Distributed temperature sensing (DTS) and distributed acoustic sensing (DAS) systems generally operate based on measurements of backscattered light from scattering sites along the length of the fiber. Such backscattered light has properties indicative of temperature and stress at the scattering location. The surface interface transmits light pulses and measures the properties of the backscattered light as a function of time. Combined with knowledge of the light's propagation velocity in the fiber, such measurements can be readily converted to position-dependent measurements of temperature (for DTS) or acoustically-induced strain in the fiber (for DAS).

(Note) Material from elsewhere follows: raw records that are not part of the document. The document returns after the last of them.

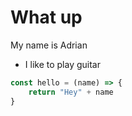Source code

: # What up
My name is Adrian
* I like to play guitar

```js 
const hello = (name) => {
    return "Hey" + name
}

```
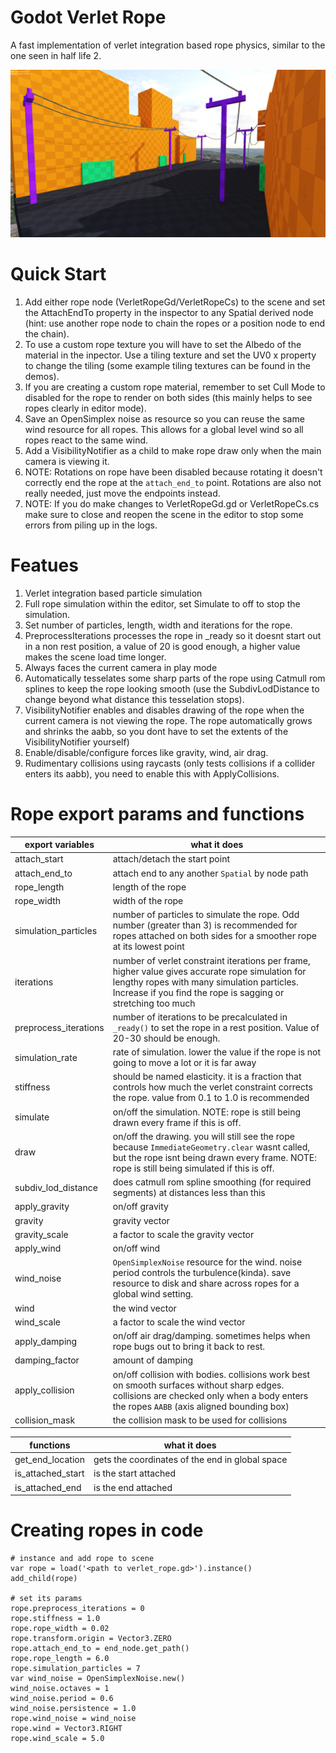 # Godot Verlet Rope

A fast implementation of verlet integration based rope physics, similar to the one seen in half life 2.

![](https://github.com/2nafish117/godot-verlet-rope/blob/master/images/Screenshot.png)

# Quick Start
1. Add either rope node (VerletRopeGd/VerletRopeCs) to the scene and set the AttachEndTo property in the inspector to any Spatial derived node (hint: use another rope node to chain the ropes or a position node to end the chain).
2. To use a custom rope texture you will have to set the Albedo of the material in the inpector. Use a tiling texture and set the UV0 x property to change the tiling (some example tiling textures can be found in the demos).
3. If you are creating a custom rope material, remember to set Cull Mode to disabled for the rope to render on both sides (this mainly helps to see ropes clearly in editor mode).
4. Save an OpenSimplex noise as resource so you can reuse the same wind resource for all ropes. This allows for a global level wind so all ropes react to the same wind.
5. Add a VisibilityNotifier as a child to make rope draw only when the main camera is viewing it.
6. NOTE: Rotations on rope have been disabled because rotating it doesn't correctly end the rope at the `attach_end_to` point. Rotations are also not really needed, just move the endpoints instead.
7. NOTE: If you do make changes to VerletRopeGd.gd or VerletRopeCs.cs make sure to close and reopen the scene in the editor to stop some errors from piling up in the logs.

# Featues
1. Verlet integration based particle simulation
2. Full rope simulation within the editor, set Simulate to off to stop the simulation. 
3. Set number of particles, length, width and iterations for the rope.
5. PreprocessIterations processes the rope in _ready so it doesnt start out in a non rest position, a value of 20 is good enough, a higher value makes the scene load time longer.
6. Always faces the current camera in play mode
7. Automatically tesselates some sharp parts of the rope using Catmull rom splines to keep the rope looking smooth (use the SubdivLodDistance to change beyond what distance this tesselation stops).
8. VisibilityNotifier enables and disables drawing of the rope when the current camera is not viewing the rope. The rope automatically grows and shrinks the aabb, so you dont have to set the extents of the VisibilityNotifier yourself)
9. Enable/disable/configure forces like gravity, wind, air drag.
10. Rudimentary collisions using raycasts (only tests collisions if a collider enters its aabb), you need to enable this with ApplyCollisions.

# Rope export params and functions

| export variables | what it does |
|--|--|
| attach_start | attach/detach the start point |
| attach_end_to| attach end to any another `Spatial` by node path |
| rope_length  | length of the rope |
| rope_width   | width of the rope |
| simulation_particles | number of particles to simulate the rope. Odd number (greater than 3) is recommended for ropes attached on both sides for a smoother rope at its lowest point|
| iterations           | number of verlet constraint iterations per frame, higher value gives accurate rope simulation for lengthy ropes with many simulation particles. Increase if you find the rope is sagging or stretching too much |
| preprocess_iterations| number of iterations to be precalculated in `_ready()` to set the rope in a rest position. Value of 20-30 should be enough. |
| simulation_rate| rate of simulation. lower the value if the rope is not going to move a lot or it is far away |
| stiffness      | should be named elasticity. it is a fraction that controls how much the verlet constraint corrects the rope. value from 0.1 to 1.0 is recommended |
| simulate       | on/off the simulation. NOTE: rope is still being drawn every frame if this is off. |
| draw           | on/off the drawing. you will still see the rope because `ImmediateGeometry.clear` wasnt called, but the rope isnt being drawn every frame. NOTE: rope is still being simulated if this is off. |
| subdiv_lod_distance | does catmull rom spline smoothing (for required segments) at distances less than this |
| apply_gravity  | on/off gravity |
| gravity        | gravity vector |
| gravity_scale  | a factor to scale the gravity vector |
| apply_wind     | on/off wind |
| wind_noise     | `OpenSimplexNoise` resource for the wind. noise period controls the turbulence(kinda). save resource to disk and share across ropes for a global wind setting. |
| wind           | the wind vector |
| wind_scale     | a factor to scale the wind vector |
| apply_damping  | on/off air drag/damping. sometimes helps when rope bugs out to bring it back to rest. |
| damping_factor | amount of damping |
| apply_collision| on/off collision with bodies. collisions work best on smooth surfaces without sharp edges. collisions are checked only when a body enters the ropes `AABB` (axis aligned bounding box)|
| collision_mask | the collision mask to be used for collisions |


| functions | what it does |
|--|--|
| get_end_location  | gets the coordinates of the end in global space |
| is_attached_start | is the start attached |
| is_attached_end   | is the end attached |

# Creating ropes in code

```
# instance and add rope to scene
var rope = load('<path to verlet_rope.gd>').instance()
add_child(rope)

# set its params
rope.preprocess_iterations = 0
rope.stiffness = 1.0
rope.rope_width = 0.02
rope.transform.origin = Vector3.ZERO
rope.attach_end_to = end_node.get_path()
rope.rope_length = 6.0
rope.simulation_particles = 7
var wind_noise = OpenSimplexNoise.new()
wind_noise.octaves = 1
wind_noise.period = 0.6
wind_noise.persistence = 1.0
rope.wind_noise = wind_noise
rope.wind = Vector3.RIGHT
rope.wind_scale = 5.0
  ``` 
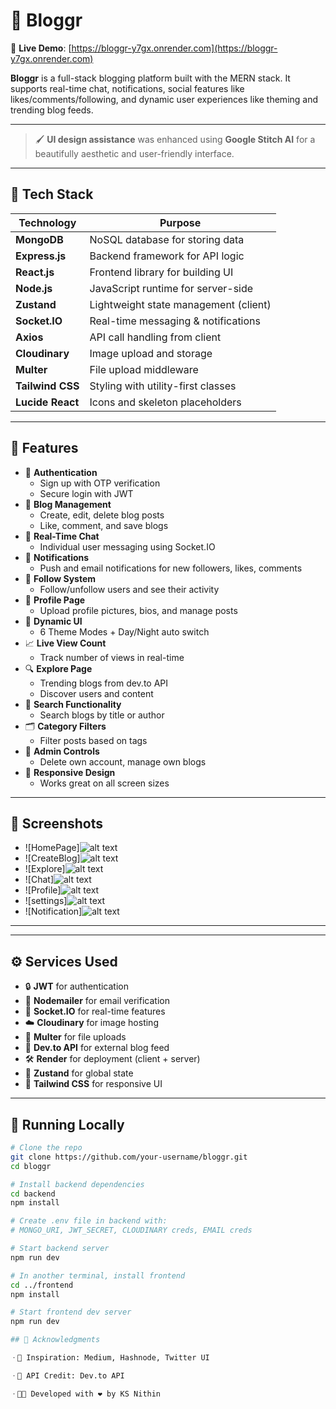 # 📝 Bloggr

🚀 **Live Demo**: [https://bloggr-y7gx.onrender.com](https://bloggr-y7gx.onrender.com)

**Bloggr** is a full-stack blogging platform built with the MERN stack. It supports real-time chat, notifications, social features like likes/comments/following, and dynamic user experiences like theming and trending blog feeds.

---

> 🖌️ **UI design assistance** was enhanced using **Google Stitch AI** for a beautifully aesthetic and user-friendly interface.

---

## 🧰 Tech Stack

| Technology        | Purpose                                  |
|-------------------|-------------------------------------------|
| **MongoDB**        | NoSQL database for storing data          |
| **Express.js**     | Backend framework for API logic          |
| **React.js**       | Frontend library for building UI         |
| **Node.js**        | JavaScript runtime for server-side       |
| **Zustand**        | Lightweight state management (client)    |
| **Socket.IO**      | Real-time messaging & notifications      |
| **Axios**          | API call handling from client            |
| **Cloudinary**     | Image upload and storage                 |
| **Multer**         | File upload middleware                   |
| **Tailwind CSS**   | Styling with utility-first classes       |
| **Lucide React**   | Icons and skeleton placeholders          |

---

## 🌟 Features

- 🔐 **Authentication**
  - Sign up with OTP verification
  - Secure login with JWT
- 📝 **Blog Management**
  - Create, edit, delete blog posts
  - Like, comment, and save blogs
- 🧵 **Real-Time Chat**
  - Individual user messaging using Socket.IO
- 🔔 **Notifications**
  - Push and email notifications for new followers, likes, comments
- 👥 **Follow System**
  - Follow/unfollow users and see their activity
- 👤 **Profile Page**
  - Upload profile pictures, bios, and manage posts
- 🌈 **Dynamic UI**
  - 6 Theme Modes + Day/Night auto switch
- 📈 **Live View Count**
  - Track number of views in real-time
- 🔍 **Explore Page**
  - Trending blogs from dev.to API
  - Discover users and content
- 🔎 **Search Functionality**
  - Search blogs by title or author
- 🗂️ **Category Filters**
  - Filter posts based on tags
- 🔧 **Admin Controls**
  - Delete own account, manage own blogs
- 📱 **Responsive Design**
  - Works great on all screen sizes

---

## 📸 Screenshots


- ![HomePage]![alt text](image.png)
- ![CreateBlog]![alt text](image-1.png)
- ![Explore]![alt text](image-2.png)
- ![Chat]![alt text](image-3.png)
- ![Profile]![alt text](image-4.png)
- ![settings]![alt text](image-5.png)
- ![Notification]![alt text](image-6.png)

---


---

## ⚙️ Services Used

- 🔒 **JWT** for authentication
- 📧 **Nodemailer** for email verification
- 📡 **Socket.IO** for real-time features
- ☁️ **Cloudinary** for image hosting
- 📁 **Multer** for file uploads
- 📮 **Dev.to API** for external blog feed
- 🛠️ **Render** for deployment (client + server)
- 🧠 **Zustand** for global state
- 🎨 **Tailwind CSS** for responsive UI

---

## 🚀 Running Locally

```bash
# Clone the repo
git clone https://github.com/your-username/bloggr.git
cd bloggr

# Install backend dependencies
cd backend
npm install

# Create .env file in backend with:
# MONGO_URI, JWT_SECRET, CLOUDINARY creds, EMAIL creds

# Start backend server
npm run dev

# In another terminal, install frontend
cd ../frontend
npm install

# Start frontend dev server
npm run dev

## 🙌 Acknowledgments

ㆍ🧠 Inspiration: Medium, Hashnode, Twitter UI

ㆍ🔗 API Credit: Dev.to API

ㆍ👨‍💻 Developed with ❤️ by KS Nithin
```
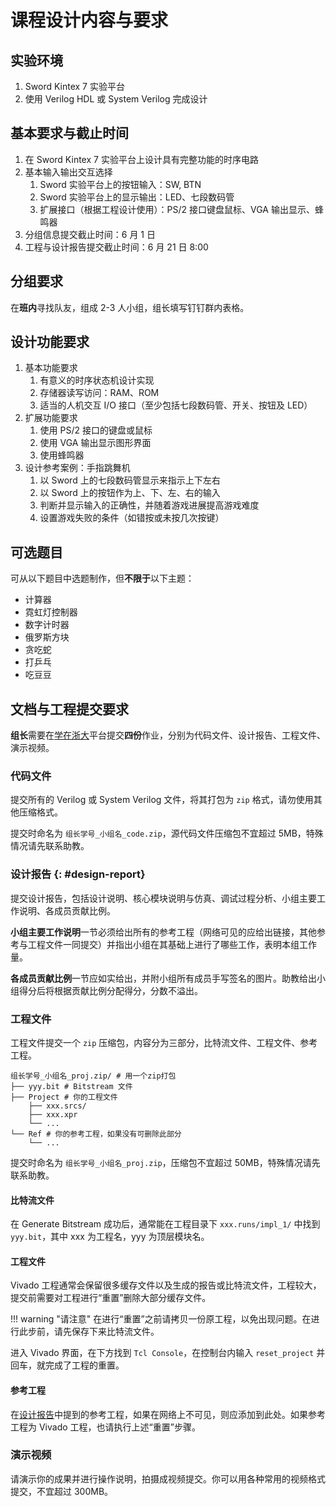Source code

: # 课程设计内容与要求

## 实验环境

1. Sword Kintex 7 实验平台
2. 使用 Verilog HDL 或 System Verilog 完成设计

## 基本要求与截止时间

1. 在 Sword Kintex 7 实验平台上设计具有完整功能的时序电路
2. 基本输入输出交互选择
    1. Sword 实验平台上的按钮输入：SW, BTN
    2. Sword 实验平台上的显示输出：LED、七段数码管
    3. 扩展接口（根据工程设计使用）：PS/2 接口键盘鼠标、VGA 输出显示、蜂鸣器
3. 分组信息提交截止时间：6 月 1 日
4. 工程与设计报告提交截止时间：6 月 21 日 8:00

## 分组要求

在**班内**寻找队友，组成 2-3 人小组，组长填写钉钉群内表格。

## 设计功能要求

1. 基本功能要求
    1. 有意义的时序状态机设计实现
    2. 存储器读写访问：RAM、ROM
    3. 适当的人机交互 I/O 接口（至少包括七段数码管、开关、按钮及 LED）
2. 扩展功能要求
    1. 使用 PS/2 接口的键盘或鼠标
    2. 使用 VGA 输出显示图形界面
    3. 使用蜂鸣器
3. 设计参考案例：手指跳舞机
    1. 以 Sword 上的七段数码管显示来指示上下左右
    2. 以 Sword 上的按钮作为上、下、左、右的输入
    3. 判断并显示输入的正确性，并随着游戏进展提高游戏难度
    4. 设置游戏失败的条件（如错按或未按几次按键）

## 可选题目

可从以下题目中选题制作，但**不限于**以下主题：

* 计算器
* 霓虹灯控制器
* 数字计时器
* 俄罗斯方块
* 贪吃蛇
* 打乒乓
* 吃豆豆

## 文档与工程提交要求

**组长**需要在[学在浙大](https://courses.zju.edu.cn/)平台提交**四份**作业，分别为代码文件、设计报告、工程文件、演示视频。

### 代码文件

提交所有的 Verilog 或 System Verilog 文件，将其打包为 `zip` 格式，请勿使用其他压缩格式。

提交时命名为 `组长学号_小组名_code.zip`，源代码文件压缩包不宜超过 5MB，特殊情况请先联系助教。

### 设计报告 {: #design-report}

提交设计报告，包括设计说明、核心模块说明与仿真、调试过程分析、小组主要工作说明、各成员贡献比例。

**小组主要工作说明**一节必须给出所有的参考工程（网络可见的应给出链接，其他参考与工程文件一同提交）并指出小组在其基础上进行了哪些工作，表明本组工作量。

**各成员贡献比例**一节应如实给出，并附小组所有成员手写签名的图片。助教给出小组得分后将根据贡献比例分配得分，分数不溢出。

<!-- 如小组 3 人得基础分 13 分，三人贡献分别为 60% 20% 20%，分数包 3*13 = 39 分，贡献 60% 者（39 * 0.6 = 23.4）大作业满分，另两人大作业得分 7.8 分。 -->

### 工程文件

工程文件提交一个 `zip` 压缩包，内容分为三部分，比特流文件、工程文件、参考工程。

```
组长学号_小组名_proj.zip/ # 用一个zip打包
├── yyy.bit # Bitstream 文件
├── Project # 你的工程文件
    ├── xxx.srcs/
    ├── xxx.xpr
    └── ...
└── Ref # 你的参考工程，如果没有可删除此部分
    └── ...
```

提交时命名为 `组长学号_小组名_proj.zip`，压缩包不宜超过 50MB，特殊情况请先联系助教。

#### 比特流文件

在 Generate Bitstream 成功后，通常能在工程目录下 `xxx.runs/impl_1/` 中找到 `yyy.bit`，其中 xxx 为工程名，yyy 为顶层模块名。

#### 工程文件

Vivado 工程通常会保留很多缓存文件以及生成的报告或比特流文件，工程较大，提交前需要对工程进行“重置”删除大部分缓存文件。

!!! warning "请注意"
    在进行“重置”之前请拷贝一份原工程，以免出现问题。在进行此步前，请先保存下来比特流文件。

进入 Vivado 界面，在下方找到 `Tcl Console`，在控制台内输入 `reset_project` 并回车，就完成了工程的重置。

#### 参考工程

在[设计报告](#design-report)中提到的参考工程，如果在网络上不可见，则应添加到此处。如果参考工程为 Vivado 工程，也请执行上述“重置”步骤。

### 演示视频

请演示你的成果并进行操作说明，拍摄成视频提交。你可以用各种常用的视频格式提交，不宜超过 300MB。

These measurements may be made on the optical fibers coupling the surface interface to the downhole sensors, or they can be made on separate optical fibers provided within cable 106. Where separate fibers are used, an additional light source and detector can be employed, or the existing source and detector may be switched periodically between the fibers.

The illustrative downhole optical sensor system of FIG. 3 further includes a computer 116 coupled to the surface interface 114 to control the light source and detector, and to receive and process the signals indicative of disturbance versus position along the fiber. The illustrated computer 116 includes an output device 120 (e.g., a monitor as shown in FIG. 3, or a printer), an input device 122 (e.g., a keyboard or a mouse), and information storage media 118 (e.g., magnetic or optical data storage disks). However, the computer may be implemented in different forms including, e.g., an embedded computer permanently installed as part of the surface interface 114, a portable computer that is plugged into the surface interface 114 as desired to collect data, a remote desktop computer coupled to the surface interface 114 via a wireless link and/or a wired computer network, a mobile phone/PDA, or indeed any electronic device having a programmable processor and an interface for I/O.

The computer 116 is adapted to receive the electrical output signal produced by the surface interface 114 and to responsively extract a thermal response of the sensor(s) 110 to incident electromagnetic radiation, from which additional information can be derived (e.g., spectral information including attenuation and phase shift of the EM energy, formation conductivity, formation permittivity, and telemetry modulated on the EM signal). The software program executed by the computer 116 may, for example, embody an inversion model for deriving formation properties from EM attenuation and phase measurements. The information storage media 118 may store a software program for execution by computer 116 to derive the desired information. The instructions of the software program may cause the computer 116 to collect information regarding downhole conditions including, e.g., configuration and location of the transmitter(s) and receiver(s). The instructions of the software program may also cause the computer 116 to communicate to the user the derived information and rate of change associated therewith (e.g., conductivity changes due to an approaching water front or drillstring) via the output device 120. Note that the information can be communicated via a graphical output device, via email or SMS text, via an audible or visual alarm indicator, or indeed by any suitable output technique.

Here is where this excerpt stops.